Oh, and don't forget to visit Larger Families and read my latest post Of Clutter And Cottage Cheese. And comment over there, OK? I'll love ya for it!

19 Comments:

At 9:50 AM, Anonymous Anonymous said...

It is hard to understand the pain your friends are going through when faced with infertility. Especially when you've been many times over blessed. But when your friends comes to you, it seems to me that they are coming to you for support because they know you love them and are willing to not only pray for them, but be there through the heartaches and joys. And you don't have to have the miracle words of wisdom that will take all their troubles away. It's the very act of just being there - emotionally, spiritually and physically - that brings comfort.

I was never infertile, but I did suffer from addiction. And those friends who had never gone down that path, but still loved and prayed for me meant more to me than any other. They didn't have the "right" words, but they visited me, they prayed for me, they helped with my children, they just loved me during the entire recovery process.

And that's what truly counts in my book. Not that they went through it and could guide me through it, but that they were there and loved me.

Does any of that make sense??

 
At 10:12 AM, Blogger Sarah said...

Mary, after a quick conception with my first, it took me almost a year to get pregnant with my second. The fear was overwhelming. And anyone who said things like, "Don't worry, if you have one, you know you can get pregnant again," just rubbed salt into the wound. Or hearing about God's will. That didn't help, either. I mean, what if God's will wasn't for me to have another one?

Now that we have three (and number three was a surprise!), my newest struggle with her health and prognosis has brought back some of those memories. The best way for someone to minister to me now, especially someone whose children are all healthy, is to hug me, pray for me, and listen without giving me advice, opinions, or answers. A listening ear is the most helpful.

 
At 10:40 AM, Blogger Islandsparrow said...

I think that you could be a wonderful help mary - just by being there - and also being ready to share your wonderful experiences with adoption when they are ready to hear.

 
At 2:34 PM, Anonymous Anonymous said...

Mary, this is a good question, and something I've wondered too.

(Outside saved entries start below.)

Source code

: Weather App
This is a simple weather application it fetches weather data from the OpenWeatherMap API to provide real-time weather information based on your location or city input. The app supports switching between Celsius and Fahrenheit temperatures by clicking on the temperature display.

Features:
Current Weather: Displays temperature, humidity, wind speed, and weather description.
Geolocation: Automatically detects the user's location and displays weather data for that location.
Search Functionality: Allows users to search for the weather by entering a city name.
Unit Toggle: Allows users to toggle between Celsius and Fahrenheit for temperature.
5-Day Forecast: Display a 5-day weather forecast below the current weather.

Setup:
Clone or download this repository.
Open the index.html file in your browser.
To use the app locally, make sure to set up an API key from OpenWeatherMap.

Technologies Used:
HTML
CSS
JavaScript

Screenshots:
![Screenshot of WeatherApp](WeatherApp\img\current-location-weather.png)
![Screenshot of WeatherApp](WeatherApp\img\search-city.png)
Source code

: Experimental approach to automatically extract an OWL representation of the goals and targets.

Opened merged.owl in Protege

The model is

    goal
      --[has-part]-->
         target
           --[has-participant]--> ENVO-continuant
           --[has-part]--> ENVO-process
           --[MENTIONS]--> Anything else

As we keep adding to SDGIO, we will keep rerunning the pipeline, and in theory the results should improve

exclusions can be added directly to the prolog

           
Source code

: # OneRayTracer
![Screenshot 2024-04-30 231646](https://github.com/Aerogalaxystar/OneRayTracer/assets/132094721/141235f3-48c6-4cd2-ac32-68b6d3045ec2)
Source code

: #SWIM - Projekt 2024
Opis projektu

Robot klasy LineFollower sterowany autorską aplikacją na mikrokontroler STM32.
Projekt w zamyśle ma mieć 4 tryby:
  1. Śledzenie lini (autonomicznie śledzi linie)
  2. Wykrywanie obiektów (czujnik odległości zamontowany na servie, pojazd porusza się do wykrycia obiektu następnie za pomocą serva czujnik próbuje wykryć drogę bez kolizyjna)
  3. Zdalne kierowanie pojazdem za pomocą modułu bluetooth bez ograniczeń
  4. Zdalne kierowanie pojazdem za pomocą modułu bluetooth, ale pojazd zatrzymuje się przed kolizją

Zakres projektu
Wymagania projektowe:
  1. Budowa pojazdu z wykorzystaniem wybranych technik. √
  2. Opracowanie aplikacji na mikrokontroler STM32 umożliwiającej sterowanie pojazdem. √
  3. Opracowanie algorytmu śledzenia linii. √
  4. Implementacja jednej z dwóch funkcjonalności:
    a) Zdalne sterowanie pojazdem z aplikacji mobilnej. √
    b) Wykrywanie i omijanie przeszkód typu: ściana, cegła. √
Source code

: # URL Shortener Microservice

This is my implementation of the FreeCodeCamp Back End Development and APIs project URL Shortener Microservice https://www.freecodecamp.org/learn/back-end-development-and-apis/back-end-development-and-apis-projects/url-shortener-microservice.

The sad reality is, I think, that my "quiver full" of kids will likely be painful for them, and there's probably not much I can do about that. With one friend, I even acknowledged this verbally to her, and it really seemed to ease much of that tension. I think she took comfort in knowing that, even if I couldn't relate, I did hurt for her.

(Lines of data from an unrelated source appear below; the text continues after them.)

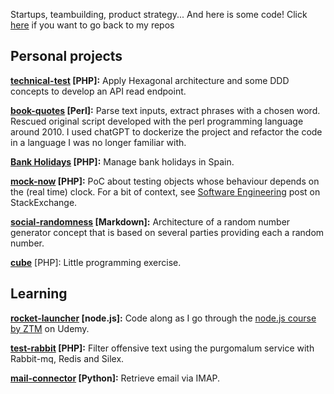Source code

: Startups, teambuilding, product strategy... And here is some code!
Click [here](https://github.com/elmika) if you want to go back to my repos

## Personal projects

**[technical-test](https://github.com/elmika/technical-test) [PHP]:** Apply Hexagonal architecture and some DDD concepts to develop an API read endpoint.

**[book-quotes](https://github.com/elmika/book-quotes) [Perl]:** Parse text inputs, extract phrases with a chosen word. Rescued original script developed with the perl programming language around 2010. I used chatGPT to dockerize the project and refactor the code in a language I was no longer familiar with.

**[Bank Holidays](https://github.com/Squared-Point/BankHolidays) [PHP]:** Manage bank holidays in Spain.

**[mock-now](https://github.com/elmika/mock-now) [PHP]:** PoC about testing objects whose behaviour depends on the (real time) clock. For a bit of context, see [Software Engineering](https://softwareengineering.stackexchange.com/questions/235145/real-time-unit-testing-or-how-to-mock-now
) post on StackExchange.
	
**[social-randomness](https://github.com/elmika/social-randomness) [Markdown]:** Architecture of a random number generator concept that is based on several parties providing each a random number.

**[cube](https://github.com/elmika/cube)** [PHP]: Little programming exercise.

## Learning

**[rocket-launcher](https://github.com/elmika/rocket-launcher) [node.js]:** Code along as I go through the [node.js course by ZTM](https://www.udemy.com/course/complete-nodejs-developer-zero-to-mastery/) on Udemy.

**[test-rabbit](https://github.com/elmika/test-rabbit) [PHP]:** Filter offensive text using the purgomalum service with Rabbit-mq, Redis and Silex.

**[mail-connector](https://github.com/elmika/mail-connector) [Python]:** Retrieve email via IMAP.
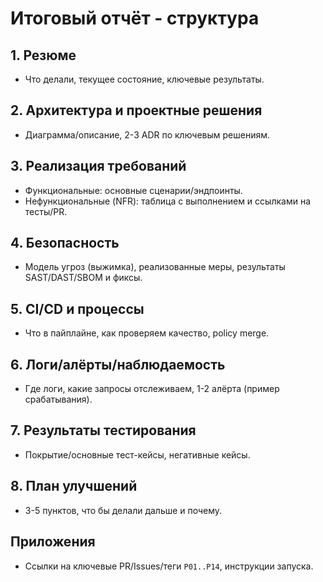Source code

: # Итоговый отчёт - структура

## 1. Резюме
- Что делали, текущее состояние, ключевые результаты.

## 2. Архитектура и проектные решения
- Диаграмма/описание, 2-3 ADR по ключевым решениям.

## 3. Реализация требований
- Функциональные: основные сценарии/эндпоинты.
- Нефункциональные (NFR): таблица с выполнением и ссылками на тесты/PR.

## 4. Безопасность
- Модель угроз (выжимка), реализованные меры, результаты SAST/DAST/SBOM и фиксы.

## 5. CI/CD и процессы
- Что в пайплайне, как проверяем качество, policy merge.

## 6. Логи/алёрты/наблюдаемость
- Где логи, какие запросы отслеживаем, 1-2 алёрта (пример срабатывания).

## 7. Результаты тестирования
- Покрытие/основные тест-кейсы, негативные кейсы.

## 8. План улучшений
- 3-5 пунктов, что бы делали дальше и почему.

## Приложения
- Ссылки на ключевые PR/Issues/теги `P01..P14`, инструкции запуска.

I think Sarah nailed it by being willing to listen without offering "solutions" and platitudes. That is demeaning. After our miscarriage, I thought I'd scream if one more person said "it was for the best." What I really wanted was for someone to sit down, hug me and simply say, "I'm sorry." In situations like this, it's better to err on the side of saying too little.

Thanks for bringing this up, Mary.

 
At 2:35 PM, Blogger Nicki said...

Oh, Mary, once again I'm reading my thoughts in your words. I'm constantly reminding myself that even though my heart aches for adopting a child, that pain is not the same as those struggling with infertility.

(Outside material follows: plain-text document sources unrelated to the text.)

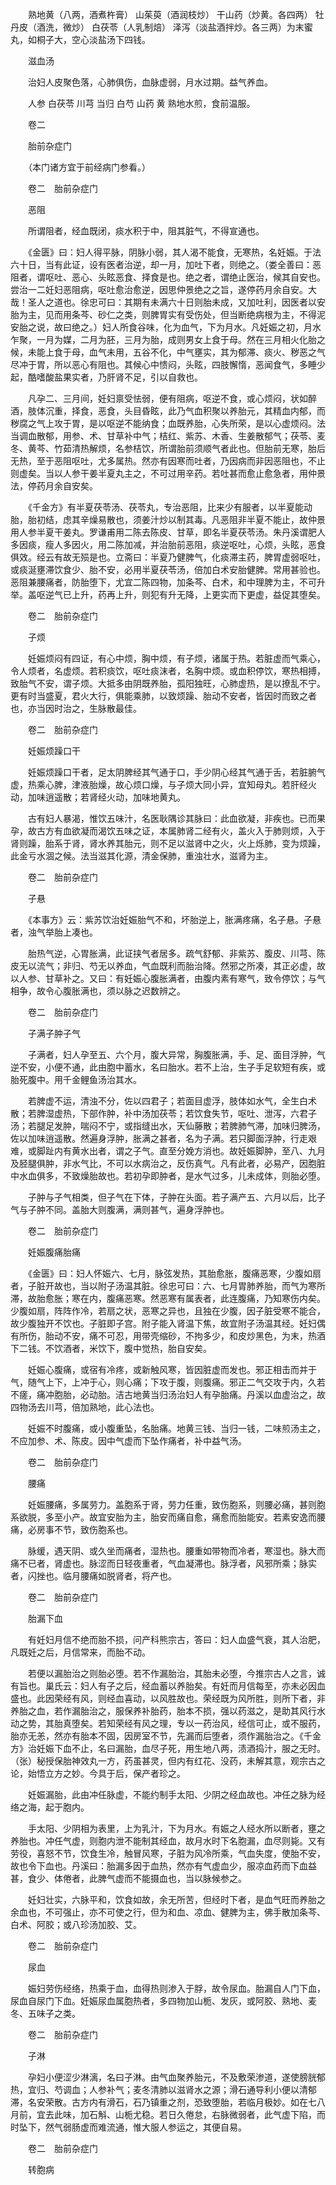 <!-- { "loadSidebar": true } -->
　　熟地黄（八两，酒煮杵膏） 山茱萸（酒润枝炒） 干山药（炒黄。各四两） 牡丹皮（酒洗，微炒） 白茯苓（人乳制焙） 泽泻（淡盐酒拌炒。各三两）为末蜜丸，如桐子大，空心淡盐汤下四钱。

　　滋血汤

　　治妇人皮聚色落，心肺俱伤，血脉虚弱，月水过期。益气养血。

　　人参 白茯苓 川芎 当归 白芍 山药 黄 熟地水煎，食前温服。

　　卷二

　　胎前杂症门

　　（本门诸方宜于前经病门参看。）

　　卷二　胎前杂症门

　　恶阻

　　所谓阻者，经血既闭，痰水积于中，阻其脏气，不得宣通也。

　　《金匮》曰：妇人得平脉，阴脉小弱，其人渴不能食，无寒热，名妊娠。于法六十日，当有此证，设有医者治逆，却一月，加吐下者，则绝之。（娄全善曰：恶阻者，谓呕吐、恶心、头眩恶食、择食是也。绝之者，谓绝止医治，候其自安也。尝治一二妊妇恶阻病，呕吐愈治愈逆，因思仲景绝之之旨，遂停药月余自安。大哉！圣人之道也。徐忠可曰：其期有未满六十日则胎未成，又加吐利，因医者以安胎为主，见而用条芩、砂仁之类，则脾胃实有受伤处，但当断绝病根为主，不得泥安胎之说，故曰绝之。）妇人所食谷味，化为血气，下为月水。凡妊娠之初，月水乍聚，一月为媒，二月为胚，三月为胎，成则男女上食于母。然在三月相火化胎之候，未能上食于母，血气未用，五谷不化，中气壅实，其为郁滞、痰火、秽恶之气尽冲于胃，所以恶心有阻也。其候心中愦闷，头眩，四肢懈惰，恶闻食气，多睡少起，酷嗜酸盐果实者，乃肝肾不足，引以自救也。

　　凡孕二、三月间，妊妇禀受怯弱，便有阻病，呕逆不食，或心烦闷，状如醉酒，肢体沉重，择食，恶食，头目昏眩，此乃气血积聚以养胎元，其精血内郁，而秽腐之气上攻于胃，是以呕逆不能纳食；血既养胎，心失所荣，是以心虚烦闷。法当调血散郁，用参、术、甘草补中气；桔红、紫苏、木香、生姜散郁气；茯苓、麦冬、黄芩、竹茹清热解烦，名参桔饮，所谓胎前须顺气者此也。但胎前无寒，胎后无热，至于恶阻呕吐，尤多属热。然亦有因寒而吐者，乃因病而非因恶阻也，不止则虚矣。当以人参干姜半夏丸主之，不可过用辛药。若吐甚而愈止愈急者，用仲景法，停药月余自安矣。

　　《千金方》有半夏茯苓汤、茯苓丸，专治恶阻，比来少有服者，以半夏能动胎，胎初结，虑其辛燥易散也，须姜汁炒以制其毒。凡恶阻非半夏不能止，故仲景用人参半夏干姜丸。罗谦甫用二陈去陈皮、甘草，即名半夏茯苓汤。朱丹溪谓肥人多因痰，瘦人多因火，用二陈加减，并治胎前恶阻，痰逆呕吐，心烦，头眩，恶食俱效。经云有故无殒是也。立斋曰：半夏乃健脾气，化痰滞主药，脾胃虚弱呕吐，或痰涎壅滞饮食少、胎不安，必用半夏茯苓汤，倍加白术安胎健脾。常用甚验也。恶阻兼腰痛者，防胎堕下，尤宜二陈四物，加条芩、白术，和中理脾为主，不可升举。盖呕逆气已上升，药再上升，则犯有升无降，上更实而下更虚，益促其堕矣。

　　卷二　胎前杂症门

　　子烦

　　妊娠烦闷有四证，有心中烦，胸中烦，有子烦，诸属于热。若脏虚而气乘心，令人烦者，名虚烦。若积痰饮，呕吐痰沫者，名胸中烦。或血积停饮，寒热相搏，致胎气不安，谓子烦。大抵多由阴既养胎，孤阳独旺，心肺虚热，是以撩乱不宁。更有时当盛夏，君火大行，俱能乘肺，以致烦躁、胎动不安者，皆因时而致之者也，亦当因时治之，生脉散最佳。

　　卷二　胎前杂症门

　　妊娠烦躁口干

　　妊娠烦躁口干者，足太阴脾经其气通于口，手少阴心经其气通于舌，若脏腑气虚，热乘心脾，津液胎燥，故心烦口燥，与子烦大同小异，宜知母丸。若肝经火动，加味逍遥散；若肾经火动，加味地黄丸。

　　古有妇人暴渴，惟饮五味汁，名医耿隅诊其脉曰：此血欲凝，非疾也。已而果孕，故古方有血欲凝而渴饮五味之证，本属肺肾二经有火，盖火入于肺则烦，入于肾则躁，胎系于肾，肾水养其胎元，则不足以滋肾中之火，火上烁肺，变为烦躁，此金亏水涸之候。法当滋其化源，清金保肺，重浊壮水，滋肾为主。

　　卷二　胎前杂症门

　　子悬

　　《本事方》云：紫苏饮治妊娠胎气不和，坏胎逆上，胀满疼痛，名子悬。子悬者，浊气举胎上凑也。

　　胎热气逆，心胃胀满，此证挟气者居多。疏气舒郁、非紫苏、腹皮、川芎、陈皮无以流气；非归、芍无以养血，气血既利而胎治降。然邪之所凑，其正必虚，故以人参、甘草补之。又曰：有妊娠心腹胀满者，由腹内素有寒气，致令停饮；与气相争，故令心腹胀满也，须以脉之迟数辨之。

　　卷二　胎前杂症门

　　子满子肿子气

　　子满者，妇人孕至五、六个月，腹大异常，胸腹胀满，手、足、面目浮肿，气逆不安，小便不通，此由胞中蓄水，名曰胎水。若不上治，生子手足软短有疾，或胎死腹中。用千金鲤鱼汤治其水。

　　若脾虚不运，清浊不分，佐以四君子；若面目虚浮，肢体如水气，全生白术散；若脾湿虚热，下部作肿，补中汤加茯苓；若饮食失节，呕吐、泄泻，六君子汤；若腿足发肿，喘闷不宁，或指缝出水，天仙藤散；若脾肺气滞，加味归脾汤，佐以加味逍遥散。然遍身浮肿，胀满之甚者，名为子满。若只脚面浮肿，行走艰难，或脚趾内有黄水出者，谓之子气。直至分娩方消也。故妊娠脚肿，至八、九月及胫腿俱肿，非水气比，不可以水病治之，反伤真气。凡有此者，必易产，因胞脏中水血俱多，不致燥胎故也。若初孕即肿者，是水气过多，儿未成体，则胎必堕。

　　子肿与子气相类，但子气在下体，子肿在头面。若子满产五、六月以后，比子气与子肿不同。盖胎大则腹满，满则甚气，遍身浮肿也。

　　卷二　胎前杂症门

　　妊娠腹痛胎痛

　　《金匮》曰：妇人怀娠六、七月，脉弦发热，其胎愈胀，腹痛恶寒，少腹如扇者，子脏开故也，当以附子汤温其脏。徐忠可曰：六、七月胃肺养胎，而气为寒所滞，故胎愈胀；寒在内，腹痛恶寒。然恶寒有属表者，此连腹痛，乃知寒伤内矣。少腹如扇，阵阵作冷，若扇之状，恶寒之异也，且独在少腹，因子脏受寒不能合，故少腹独开不饮也。子脏即子宫。附子能入肾温下焦，故宜附子汤温其经。妊妇偶有所伤，胎动不安，痛不可忍，用带壳缩砂，不拘多少，和皮炒黑色，为末，热酒下二钱。不饮酒者，米饮下，腹中觉热，胎自安矣。

　　妊娠心腹痛，或宿有冷疼，或新触风寒，皆因脏虚而发也。邪正相击而并于气，随气上下，上冲于心，则心痛；下攻于腹，则腹痛。邪正二气交攻于内，久若不瘥，痛冲胞胎，必动胎。洁古地黄当归汤治妇人有孕胎痛。丹溪以血虚治之，故四物汤去川芎，倍加熟地，此心法也。

　　妊娠不时腹痛，或小腹重坠，名胎痛。地黄三钱、当归一钱，二味煎汤主之，不应加参、术、陈皮。因中气虚而下坠作痛者，补中益气汤。

　　卷二　胎前杂症门

　　腰痛

　　妊娠腰痛，多属劳力。盖胞系于肾，劳力任重，致伤胞系，则腰必痛，甚则胞系欲脱，多至小产。故宜安胎为主，胎安而痛自愈，痛愈而胎能安。若素安逸而腰痛，必房事不节，致伤胞系也。

　　脉缓，遇天阴、或久坐而痛者，湿热也。腰重如带物而冷者，寒湿也。脉大而痛不已者，肾虚也。脉涩而日轻夜重者，气血凝滞也。脉浮者，风邪所乘；脉实者，闪挫也。临月腰痛如脱肾者，将产也。

　　卷二　胎前杂症门

　　胎漏下血

　　有妊妇月信不绝而胎不损，问产科熊宗古，答曰：妇人血盛气衰，其人治肥，凡既妊之后，月信常来，而胎不动。

　　若便以漏胎治之则胎必堕。若不作漏胎治，其胎未必堕，今推宗古人之言，诚有旨也。巢氏云：妇人有子之后，经血蓄以养胎矣。有妊而月信每至，亦未必因血盛也。此因荣经有风，则经血喜动，以风胜故也。荣经既为风所胜，则所下者，非养胎之血，若作漏胎治之，服保养补胎药，胎本不损，强以药滋之，是助其风行水动之势，其胎真堕矣。若知荣经有风之理，专以一药治风，经信可止，或不服药，胎亦无恙，然亦有胎本不固，因房室不节，先漏而后堕者，须作漏胎治之。《千金方》治妊娠下血不止，名曰漏胎，血尽子死，用生地八两，渍酒捣汁，服之无时。（张）秘授保胎神效丸一方，药虽甚灵，但内有红花、没药，未解其意，观宗古之论，始悟立方之妙。今具于后，保产者珍之。

　　妊娠漏胎，此由冲任脉虚，不能约制手太阳、少阴之经血故也。冲任之脉为经络之海，起于胞内。

　　手太阳、少阴相为表里，上为乳汁，下为月水。有娠之人经水所以断者，壅之养胎也。冲任气虚，则胞内泄不能制其经血，故月水时下名胞漏，血尽则毙。又有劳役，喜怒不节，饮食生冷，触冒风寒，子脏为风冷所乘，气血失度，使胎不安，故也令下血也。丹溪曰：胎漏多因于血热，然亦有气虚血少，服凉血药而下血益甚，食少、体倦者，此脾气虚而不能摄血也，当以脉候参之。

　　妊妇壮实，六脉平和，饮食如故，余无所苦，但经时下者，是血气旺而养胎之余血也，不可强止，亦不可使之行，但为和血、凉血、健脾为主，佛手散加条芩、白术、阿胶；或八珍汤加胶、艾。

　　卷二　胎前杂症门

　　尿血

　　娠妇劳伤经络，热乘于血，血得热则渗入于脬，故令尿血。胎漏自人门下血，尿血自尿门下血。妊娠尿血属胞热者，多四物加山栀、发灰，或阿胶、熟地、麦冬、五味子之类。

　　卷二　胎前杂症门

　　子淋

　　孕妇小便涩少淋漓，名曰子淋。由气血聚养胎元，不及敷荣渗道，遂使膀胱郁热，宜归、芍调血；人参补气；麦冬清肺以滋肾水之源；滑石通导利小便以清郁滞，名安荣散。古方内有滑石，石乃镇重之剂，恐致堕胎，若临月极妙。如在七八月前，宜去此味，加石斛、山栀尤稳。若日久倦怠，右脉微弱者，此气虚下陷，而时坠下，然气弱肠虚而难流通，惟大服人参运之，其便自易。

　　卷二　胎前杂症门

　　转胞病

I struggle with this with my friends who are longing for children. So, I have no advice, but I'm looking forward to reading what others have to say about it.

 
At 6:48 PM, Blogger MomEtc. said...

I've been infertile all of my adult life and I even find this question to be a difficult one. I now have a daughter (through adoption this past February) and for me she is such a great blessing that I would not trade my situation now for all the fertility in the world.

I think the most important approach is to listen and to try to hold off on any advice. For me, what worked was to decide for myself that God had a reason for making me infertile....but this won't work for everyone. I think each infertile woman has to think through her own experience and, at some point, reach acceptance of the situation and find some sort of meaning in it. Some women will decide to adopt, some will make an investment in the lives of the children around them, some may delve themselves into a cause or career....but each woman has to reach this point on her own.

If an infertile woman wants to hear about my personal experience I share it completely and try to offer her hope. Otherwise I try to listen and help her work through what she's feeling.

Sorry for rambling!

 
At 9:13 PM, Anonymous Anonymous said...

Well, as a 17 year old gal who has never even had so much as a boyfriend and who certainly hasn't had any kids (although I hope someday to have them) I don't feel quite right responding to this, and yet here I am. =)

I don't think all the struggles of an infertile couple can be lumped into a category and dealt with in one specific way...the needs will depend on the individual and I think so will the way you can help depend as well. For instance, some might jsut love your children and want tehm around all the time and others might find it to be salt in their wounds.

I think the best way to help a lady in this situation is go up to her and explain your sympathy, your eagerness to help in any way you can, and your helplessness in knowing how to help.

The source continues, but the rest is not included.